Embodiments of the present invention are described in detail below, examples of which are illustrated in the accompanying drawings, wherein like or similar symbols indicate like or similar elements or elements having like or similar functions throughout. The embodiments described below by referring to the drawings are exemplary only for explaining the present invention and are not to be construed as limiting the present invention.

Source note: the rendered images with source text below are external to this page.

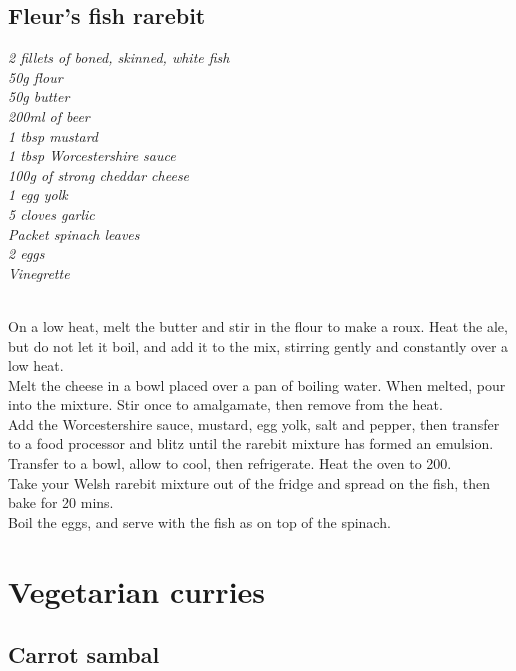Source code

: \documentclass{tufte-book}
\begin{document}
\section{Fleur's fish rarebit}

\emph{2 fillets of boned, skinned, white fish
\\50g flour
\\50g butter
\\200ml of beer
\\1 tbsp mustard
\\1 tbsp Worcestershire sauce
\\100g of strong cheddar cheese
\\1 egg yolk
\\5 cloves garlic
\\Packet spinach leaves
\\2 eggs
\\Vinegrette
}

\smallskip
{} 
\\On a low heat, melt the butter and stir in the flour to make a roux. Heat the ale, but do not let it boil, and add it to the mix, stirring gently and constantly over a low heat.
\\Melt the cheese in a bowl placed over a pan of boiling water. When melted, pour into the mixture. Stir once to amalgamate, then remove from the heat.
\\Add the Worcestershire sauce, mustard, egg yolk, salt and pepper, then transfer to a food processor and blitz until the rarebit mixture has formed an emulsion. Transfer to a bowl, allow to cool, then refrigerate.
Heat the oven to 200\celsius.
\\Take your Welsh rarebit mixture out of the fridge and spread on the fish, then bake for 20 mins.
\\Boil the eggs, and serve with the fish as on top of the spinach.

\chapter{Vegetarian curries}

\section{Carrot sambal}
\end{document}
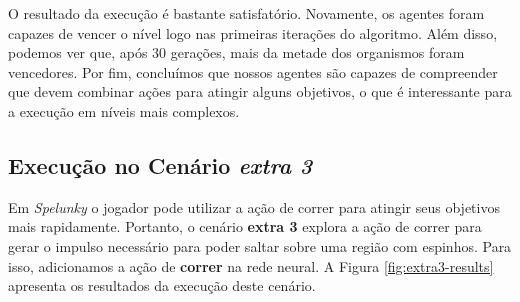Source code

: O resultado da execução é bastante satisfatório. Novamente, os agentes foram
capazes de vencer o nível logo nas primeiras iterações do algoritmo. Além disso,
podemos ver que, após 30 gerações, mais da metade dos organismos foram
vencedores. Por fim, concluímos que nossos agentes são capazes de compreender
que devem combinar ações para atingir alguns objetivos, o que é interessante
para a execução em níveis mais complexos.  

\subsection{\label{section:experiment-extra3}Execução no Cenário \textit{extra
3}}

Em \textit{Spelunky} o jogador pode utilizar a ação de correr para atingir seus
objetivos mais rapidamente. Portanto, o cenário \textbf{extra 3} explora a ação
de correr para gerar o impulso necessário para poder saltar sobre uma região com
espinhos. Para isso, adicionamos a ação de \textbf{correr} na rede neural.  A
Figura \ref{fig:extra3-results} apresenta os resultados da execução deste
cenário.

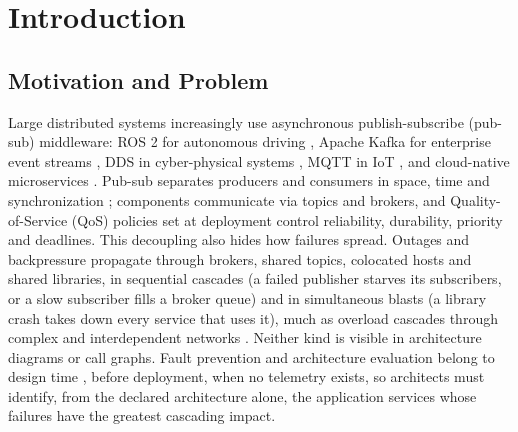 \section{Introduction}
\label{sec:1}

\subsection{Motivation and Problem}
\label{sec:1.1}

Large distributed systems increasingly use asynchronous publish-subscribe (pub-sub) middleware: ROS 2 for autonomous driving \cite{macenski2022robot}, Apache Kafka for enterprise event streams \cite{kreps2011kafka}, DDS in cyber-physical systems \cite{omg2015dds}, MQTT in IoT \cite{oasis2019mqtt}, and cloud-native microservices \cite{dragoni2017microservices,newman2015building}. Pub-sub separates producers and consumers in space, time and synchronization \cite{eugster2003faces}; components communicate via topics and brokers, and Quality-of-Service (QoS) policies set at deployment control reliability, durability, priority and deadlines. This decoupling also hides how failures spread. Outages and backpressure propagate through brokers, shared topics, colocated hosts and shared libraries, in sequential cascades (a failed publisher starves its subscribers, or a slow subscriber fills a broker queue) and in simultaneous blasts (a library crash takes down every service that uses it), much as overload cascades through complex and interdependent networks \cite{motter2002cascade,buldyrev2010cascade}. Neither kind is visible in architecture diagrams or call graphs. Fault prevention and architecture evaluation belong to design time \cite{avizienis2004basic,bass2012software}, before deployment, when no telemetry exists, so architects must identify, from the declared architecture alone, the application services whose failures have the greatest cascading impact.

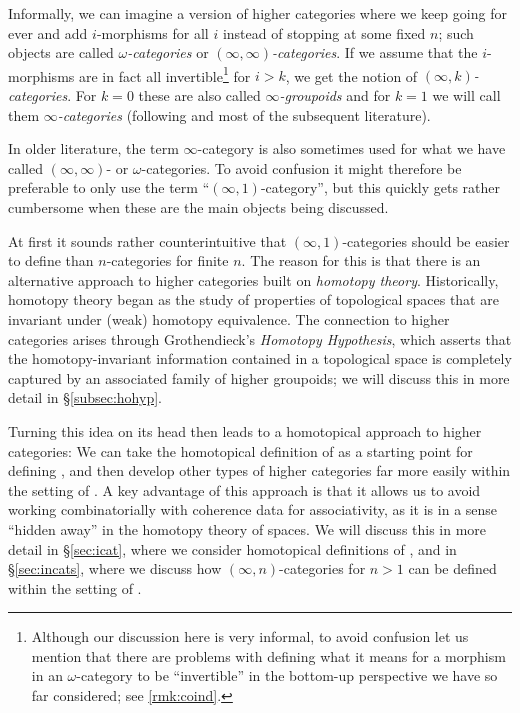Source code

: \documentclass[a4paper,12pt]{article}
\begin{document}
Informally, we can imagine a version of higher categories where we
keep going for ever and add $i$-morphisms for all $i$ instead of
stopping at some fixed $n$; such objects are called
\emph{$\omega$-categories} or \emph{$(\infty,\infty)$-categories}. If
we assume that the $i$-morphisms are in fact all
invertible\footnote{Although our discussion here is very informal, to
  avoid confusion let us mention that there are problems with
  defining what it means for a morphism in an $\omega$-category to be
  ``invertible'' in the bottom-up perspective we have so far
  considered; see \cref{rmk:coind}.}  for $i > k$, we get the notion
of \emph{$(\infty,k)$-categories}. For $k = 0$ these are also called
\emph{$\infty$-groupoids} and for $k = 1$ we will call them
\emph{$\infty$-categories} (following \cite{HTT} and most of the
subsequent literature).

\begin{warning}
  In older literature, the term $\infty$-category is also sometimes
  used for what we have called $(\infty,\infty)$- or
  $\omega$-categories. To avoid confusion it might therefore be
  preferable to only use the term ``$(\infty,1)$-category'', but this
  quickly gets rather cumbersome when these are the main objects being
  discussed.
\end{warning}

At first it sounds rather counterintuitive that
$(\infty,1)$-categories should be easier to define than $n$-categories
for finite $n$. The reason for this is that there is an alternative
approach to higher categories built on \emph{homotopy
  theory}. Historically, homotopy theory began as the study of
properties of topological spaces that are invariant under (weak)
homotopy equivalence. The connection to higher categories arises
through Grothendieck's \emph{Homotopy Hypothesis}, which asserts that
the homotopy-invariant information contained in a topological space is
completely captured by an associated family of higher groupoids; we
will discuss this in more detail in \S\ref{subsec:hohyp}.

Turning this idea on its head then leads to a homotopical approach to
higher categories: We can take the homotopical definition of
\igpds{} as a starting point for defining \icats{}, and then
develop other types of higher categories far more easily within the
setting of \icats{}. A key advantage of this approach is that it
allows us to avoid working combinatorially with coherence data for
associativity, as it is in a sense ``hidden away'' in the homotopy
theory of spaces. We will discuss this in more detail in
\S\ref{sec:icat}, where we consider homotopical definitions of
\icats{}, and in \S\ref{sec:incats}, where we discuss
how $(\infty,n)$-categories for $n > 1$ can be defined within the
setting of \icats{}.
\end{document}
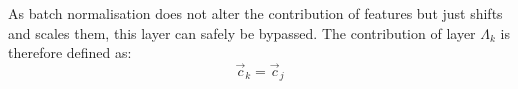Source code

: As batch normalisation does not alter the contribution of features but just shifts and scales them, this layer can safely be bypassed. The contribution of layer $\Lambda_k$ is therefore defined as:
\begin{equation*}
    \vec{c}_k = \vec{c}_j
\end{equation*}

As shown in fig. 1, the invention discloses a bloom filter-based big data merging method, which comprises the following steps:

Redis adopts a message queue Redis Stream to buffer data, the event Stream data is stored through an orderly and continuously growing log sequence, each event is a message containing a plurality of fields, the messages are added to the tail of the Redis Stream, the Redis Stream receives syslog log data sent by different devices/hosts in a UDP mode, and the message queue Redis Stream buffers the syslog log data sent by different devices/hosts in batches; the message queue Redis Stream provides the functions of persistence and master-slave replication, so that any client can access syslog log data at any moment for consumption, the position of each client accessing the syslog log data can be stored, the client can dynamically adjust the consumption speed according to the processing capacity of the client, the reliable processing of the data is ensured, and the data loss is effectively prevented.

And using the client to consume the syslog log data cached in batches in the message queue Redis Stream, analyzing the syslog log data, and acquiring the encrypted value of the merge field of the syslog log data.

The merging field is used for extracting and merging the characteristic values in the syslog log data according to a unified format, and is used as a merging field, for example, equipment information, time information, content information and the like in the syslog log data, a large amount of redundant data can be generated in the syslog log data after the processing of the merging field, the same redundant data has no use value, and occupies a large amount of storage space, so that the use cost of a database is increased, and the use efficiency of the database is reduced.

The parsed syslog log data is encrypted according to the merging field to obtain an encrypted value, so that malicious attacks can be prevented.

In order to screen redundant data in the syslog log data, a bloom filter can be utilized to screen the encrypted value of the merging field of the syslog log data, and then the screened syslog log data is transferred to a database.

As shown in fig. 1, in particular:

s31, searching whether the bloom filter has a corresponding merging field encryption value or not according to the passed syslog log data by the bloom filter, wherein the specific steps of searching whether the bloom filter has the corresponding merging field encryption value are as follows:

s311, the bloom filter converts the encryption value into a hash value;

When data of a non-existing merging field encryption value is requested, the bloom filter converts the comparison encryption value into a hash value when the data passes through the bloom filter, the byte array position corresponding to the hash value is compared, if the compared hash value does not exist in the byte array position, the value can be found to be non-existing immediately, a null value is directly returned, the speed is almost as fast as ignoring, and the speed is obviously faster than that of searching the same merging field data in Redis.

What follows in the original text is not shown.